Le processus de création de Richard Long suit bien souvent un schéma régulier : d’abord une marche, puis une rencontre fortuite avec un matériau naturel et enfin, un cadre d’expression pour synthétiser une impression éprouvée. Des caractéristiques que nous retrouvons également dans l’œuvre « champ d’ocre » , une installation qui fut réalisée dans le cadre d’une exposition à a chapelle saint charles d’avignon, ayant eu lieu du 2 juillet au 16 octobre 2011. Une occasion pour le public d’accéder au travail de l’artiste souvent implanté dans des lieux improbables et difficile d’accès.
Notons que le documentaire " Richard Long in the Sahara" diffusé dans la sacristie de la Chapelle éclaire également sur la démarche artistique et le processus mental de création de l’artiste marcheur.
C’est donc après avoir marché dans le Département du Vaucluse au cours de l’été 2010, après avoir pris possession de l’ambiance dégagée par cette chapelle, et après avoir visité la
carrière d’ocre de Gargas que Richard Long a pu coucher sur le papier son projet d’installation éphémère, Champ d’Ocre.
Si le travail de Richard Long est mondialement connu, cette installation éphémère présente un caractère totalement inédit, telle une facette supplémentaire dans sa pratique artistique. En effet, employer un matériau comme l’ocre est une grande première pour lui.
Pourtant s’il existe une gamme très riche de teintes pour cette matière, Richard Long n’a pas hésité à choisir la plus emblématique de la région du Luberon, à savoir l’ocre rouge.
Grâce à cette matière nouvelle, il a pu valoriser et exploiter matériellement les potentialités de la région dans laquelle il a oeuvré.
Conscient que les pigments de ce matériau pouvaient occasionner des dommages irréversibles sur le dallage de la Chapelle Saint-Charles, Richard Long a pris soin de protéger le sol à l’aide de bâches. Ces dernières suivent avec exactitude les lignes du sol, formant une perspective. La figure géométrique du rectangle est en équilibre et en harmonie totale avec les proportions majestueuses de la Chapelle Saint-Charles. Richard Long délimite les contours de son patron dressé au sol à l’aide d’une bordure sableuse. Par contraste, la blancheur linéaire vient apporter un éclat supplémentaire à l’étendue ocreuse rouge.
Richard Long finalise son travail en disposant des mottes d’ocre de dix tonnes sur la totalité de la surface. Conjointement, il griffe la matière à l’aide d’un râteau afin de former des lignes sinueuses et de conférer à l’ensemble un volume irrégulier. De cette façon, ce champ de pierres rouges inspire apaisement, plénitude et paix. Marquer des paysages ou des espaces a toujours été son leitmotiv en tant qu’artiste. Aussi, gratter une matière naturelle est pour lui une façon de dialoguer directement avec elle et de rendre la trace, la sensation d’un passage vivant. On peut également constater des plumes sur ce champ d’ocre, l’artiste justifiant qu’il voulait laisser ces plumes pour laisser la nature reprendre le dessus.

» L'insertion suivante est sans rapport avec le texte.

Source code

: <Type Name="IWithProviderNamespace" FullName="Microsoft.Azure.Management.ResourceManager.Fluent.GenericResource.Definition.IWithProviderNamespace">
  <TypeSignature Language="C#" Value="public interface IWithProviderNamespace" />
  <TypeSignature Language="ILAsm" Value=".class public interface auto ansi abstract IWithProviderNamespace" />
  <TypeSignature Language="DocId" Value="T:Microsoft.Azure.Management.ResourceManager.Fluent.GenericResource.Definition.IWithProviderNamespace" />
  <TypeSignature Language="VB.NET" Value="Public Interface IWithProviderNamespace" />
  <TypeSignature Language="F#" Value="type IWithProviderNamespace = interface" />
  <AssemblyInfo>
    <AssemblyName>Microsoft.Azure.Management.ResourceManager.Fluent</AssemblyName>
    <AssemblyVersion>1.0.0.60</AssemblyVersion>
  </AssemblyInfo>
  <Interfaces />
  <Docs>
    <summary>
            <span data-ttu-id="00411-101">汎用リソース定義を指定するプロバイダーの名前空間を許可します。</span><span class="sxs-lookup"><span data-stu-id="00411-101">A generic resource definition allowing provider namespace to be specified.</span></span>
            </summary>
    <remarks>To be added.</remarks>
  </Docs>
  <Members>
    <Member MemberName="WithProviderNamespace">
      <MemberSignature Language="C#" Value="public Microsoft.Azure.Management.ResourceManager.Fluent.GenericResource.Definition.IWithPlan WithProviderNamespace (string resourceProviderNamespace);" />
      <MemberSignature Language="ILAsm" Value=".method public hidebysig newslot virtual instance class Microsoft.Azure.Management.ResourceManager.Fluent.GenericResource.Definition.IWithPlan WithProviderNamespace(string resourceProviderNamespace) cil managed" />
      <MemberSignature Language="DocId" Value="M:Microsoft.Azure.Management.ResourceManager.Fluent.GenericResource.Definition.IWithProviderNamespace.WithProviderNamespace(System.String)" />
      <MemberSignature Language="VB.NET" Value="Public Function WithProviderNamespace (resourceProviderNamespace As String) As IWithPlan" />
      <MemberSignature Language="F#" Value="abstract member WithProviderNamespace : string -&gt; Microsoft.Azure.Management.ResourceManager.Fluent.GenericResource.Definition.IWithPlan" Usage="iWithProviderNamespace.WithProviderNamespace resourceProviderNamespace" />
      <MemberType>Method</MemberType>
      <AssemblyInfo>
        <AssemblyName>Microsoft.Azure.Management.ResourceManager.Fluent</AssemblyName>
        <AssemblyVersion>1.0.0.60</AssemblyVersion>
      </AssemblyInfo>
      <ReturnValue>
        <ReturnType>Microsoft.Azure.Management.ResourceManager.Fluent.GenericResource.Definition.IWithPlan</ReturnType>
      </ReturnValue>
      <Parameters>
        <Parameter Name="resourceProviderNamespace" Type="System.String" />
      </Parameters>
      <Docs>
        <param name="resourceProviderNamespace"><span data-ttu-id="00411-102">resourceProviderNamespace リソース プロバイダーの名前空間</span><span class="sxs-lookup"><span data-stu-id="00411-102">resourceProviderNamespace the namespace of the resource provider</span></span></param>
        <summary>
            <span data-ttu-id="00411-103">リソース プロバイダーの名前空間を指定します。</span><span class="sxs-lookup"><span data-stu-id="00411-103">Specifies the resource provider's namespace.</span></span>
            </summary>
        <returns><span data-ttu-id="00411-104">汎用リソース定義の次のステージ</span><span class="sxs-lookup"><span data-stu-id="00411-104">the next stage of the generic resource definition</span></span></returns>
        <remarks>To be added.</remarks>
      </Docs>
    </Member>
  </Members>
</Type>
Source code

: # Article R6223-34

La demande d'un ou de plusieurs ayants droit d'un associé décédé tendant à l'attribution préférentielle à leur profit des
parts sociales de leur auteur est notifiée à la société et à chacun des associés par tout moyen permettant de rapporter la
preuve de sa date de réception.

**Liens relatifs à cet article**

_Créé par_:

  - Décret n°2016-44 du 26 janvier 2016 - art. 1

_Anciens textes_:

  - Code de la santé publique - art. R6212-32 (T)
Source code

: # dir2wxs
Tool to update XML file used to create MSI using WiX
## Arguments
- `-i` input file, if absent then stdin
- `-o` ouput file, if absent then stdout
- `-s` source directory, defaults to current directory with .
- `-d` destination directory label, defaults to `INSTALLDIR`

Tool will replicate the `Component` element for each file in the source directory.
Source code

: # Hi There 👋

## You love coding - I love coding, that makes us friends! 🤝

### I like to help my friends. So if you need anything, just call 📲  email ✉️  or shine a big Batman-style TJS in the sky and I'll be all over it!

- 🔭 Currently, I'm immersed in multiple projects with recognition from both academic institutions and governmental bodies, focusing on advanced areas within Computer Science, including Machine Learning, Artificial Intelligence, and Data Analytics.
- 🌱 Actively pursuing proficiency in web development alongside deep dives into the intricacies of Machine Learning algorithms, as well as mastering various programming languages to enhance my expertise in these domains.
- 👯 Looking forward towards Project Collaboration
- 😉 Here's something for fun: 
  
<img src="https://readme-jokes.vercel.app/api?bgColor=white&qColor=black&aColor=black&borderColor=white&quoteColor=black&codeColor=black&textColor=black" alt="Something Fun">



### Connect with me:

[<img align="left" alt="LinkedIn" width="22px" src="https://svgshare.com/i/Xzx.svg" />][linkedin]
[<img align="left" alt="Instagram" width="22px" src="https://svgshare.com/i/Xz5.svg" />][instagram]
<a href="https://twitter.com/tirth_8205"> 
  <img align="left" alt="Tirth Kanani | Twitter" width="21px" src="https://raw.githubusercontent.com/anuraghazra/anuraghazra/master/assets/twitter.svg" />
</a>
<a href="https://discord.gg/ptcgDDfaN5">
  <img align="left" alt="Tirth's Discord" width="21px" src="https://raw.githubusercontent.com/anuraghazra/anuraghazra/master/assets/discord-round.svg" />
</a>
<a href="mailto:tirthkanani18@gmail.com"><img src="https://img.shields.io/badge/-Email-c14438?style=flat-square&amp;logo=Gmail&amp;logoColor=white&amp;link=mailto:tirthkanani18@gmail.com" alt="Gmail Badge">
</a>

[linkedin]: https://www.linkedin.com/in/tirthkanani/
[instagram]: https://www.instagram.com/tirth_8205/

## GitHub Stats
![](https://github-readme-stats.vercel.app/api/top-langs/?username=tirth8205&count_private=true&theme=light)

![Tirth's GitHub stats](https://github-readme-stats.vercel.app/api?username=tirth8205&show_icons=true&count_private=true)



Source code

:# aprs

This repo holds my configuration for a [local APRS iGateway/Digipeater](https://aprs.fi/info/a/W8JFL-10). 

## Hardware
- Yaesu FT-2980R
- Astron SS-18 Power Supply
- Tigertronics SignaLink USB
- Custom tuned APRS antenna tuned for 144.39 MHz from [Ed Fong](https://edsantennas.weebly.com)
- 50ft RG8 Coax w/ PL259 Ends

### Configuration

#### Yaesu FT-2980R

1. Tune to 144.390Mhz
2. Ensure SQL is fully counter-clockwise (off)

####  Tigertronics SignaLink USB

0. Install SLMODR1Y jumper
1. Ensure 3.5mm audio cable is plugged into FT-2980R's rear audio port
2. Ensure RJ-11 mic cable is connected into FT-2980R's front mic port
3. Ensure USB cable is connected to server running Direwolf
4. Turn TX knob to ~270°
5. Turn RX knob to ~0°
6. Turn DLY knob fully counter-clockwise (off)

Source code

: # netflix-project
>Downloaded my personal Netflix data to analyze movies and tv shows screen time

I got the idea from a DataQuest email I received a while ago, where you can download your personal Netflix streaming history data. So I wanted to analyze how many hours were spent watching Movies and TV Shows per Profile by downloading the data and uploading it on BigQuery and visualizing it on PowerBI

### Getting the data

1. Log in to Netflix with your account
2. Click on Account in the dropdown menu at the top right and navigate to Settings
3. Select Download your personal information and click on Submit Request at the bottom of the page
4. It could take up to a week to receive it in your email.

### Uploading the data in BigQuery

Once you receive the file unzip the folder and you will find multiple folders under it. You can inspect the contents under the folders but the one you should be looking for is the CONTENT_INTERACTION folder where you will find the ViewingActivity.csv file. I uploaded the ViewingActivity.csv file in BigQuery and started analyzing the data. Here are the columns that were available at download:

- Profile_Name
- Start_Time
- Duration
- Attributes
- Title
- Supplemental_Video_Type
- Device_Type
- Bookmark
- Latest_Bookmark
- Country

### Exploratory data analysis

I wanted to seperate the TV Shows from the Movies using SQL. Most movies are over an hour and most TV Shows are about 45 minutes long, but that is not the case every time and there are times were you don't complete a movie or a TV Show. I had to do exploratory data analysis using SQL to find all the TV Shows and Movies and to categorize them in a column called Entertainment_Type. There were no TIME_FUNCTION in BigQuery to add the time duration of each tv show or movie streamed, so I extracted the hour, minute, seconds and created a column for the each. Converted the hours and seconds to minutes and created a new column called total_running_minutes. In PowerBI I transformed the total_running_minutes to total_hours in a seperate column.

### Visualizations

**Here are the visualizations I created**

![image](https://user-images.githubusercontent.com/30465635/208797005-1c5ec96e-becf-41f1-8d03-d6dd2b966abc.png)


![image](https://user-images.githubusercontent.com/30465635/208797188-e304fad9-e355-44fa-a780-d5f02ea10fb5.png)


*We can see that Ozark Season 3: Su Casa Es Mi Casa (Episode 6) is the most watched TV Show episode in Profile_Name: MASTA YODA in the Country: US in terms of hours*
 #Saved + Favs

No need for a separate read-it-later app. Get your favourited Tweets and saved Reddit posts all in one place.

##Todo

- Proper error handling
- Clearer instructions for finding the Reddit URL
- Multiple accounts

Si à travers Champ d’Ocre la notion d’éphémèrité est bien présente par la matière friable, il faut également lui ajouter celle d’oeuvre mouvante. La lumière naturelle qui se pose sur la matière de façon fortuite propose un compte-rendu visuel riche et varié. La matière participe également à cette sensation en réagissant aux écarts de températures progressifs et assèchements.
Dans la chapelle Saint Charles, Richard Long voulait ouvrir les fenêtres pour avoir une lumière naturelle qui change selon le moment de la journée et l’endroit où l’on se trouve. Formulée en prenant en compte le milieu environnant, Champ d’Ocre joue donc à la fois sur le
dedans et le dehors. En effet, en transposant une matière extraite en extérieur dans un espace intérieur clos, Richard Long parvient à créer un paysage naturel, propice à l’imagination. La perspective du lieu et le traitement de la matière jouent sur un rapport d’échelle entre macro et micro, tout en offrant un équilibre et une harmonie entre terrestre et divin.
Chacun peut voir dans cette surface terreuse un paysage en particulier : pourquoi pas celui de la planète Mars ? Cette matière employée est un éveil aux sens, à un voyage dans l’imaginaire.
L’empreinte brute laissée dans l’espace clos de la Chapelle Saint-Charles donne lieu à une rencontre entre couleurs, espace et lumière naturelle du lieu. En référence à la chanson A grain of sand de Bob Dylan (dans la version d’Emyllou Harris) qui a également nourrit sa réflexion, Champ d’Ocre se veut comme un grain de sable dans l’espace du monde.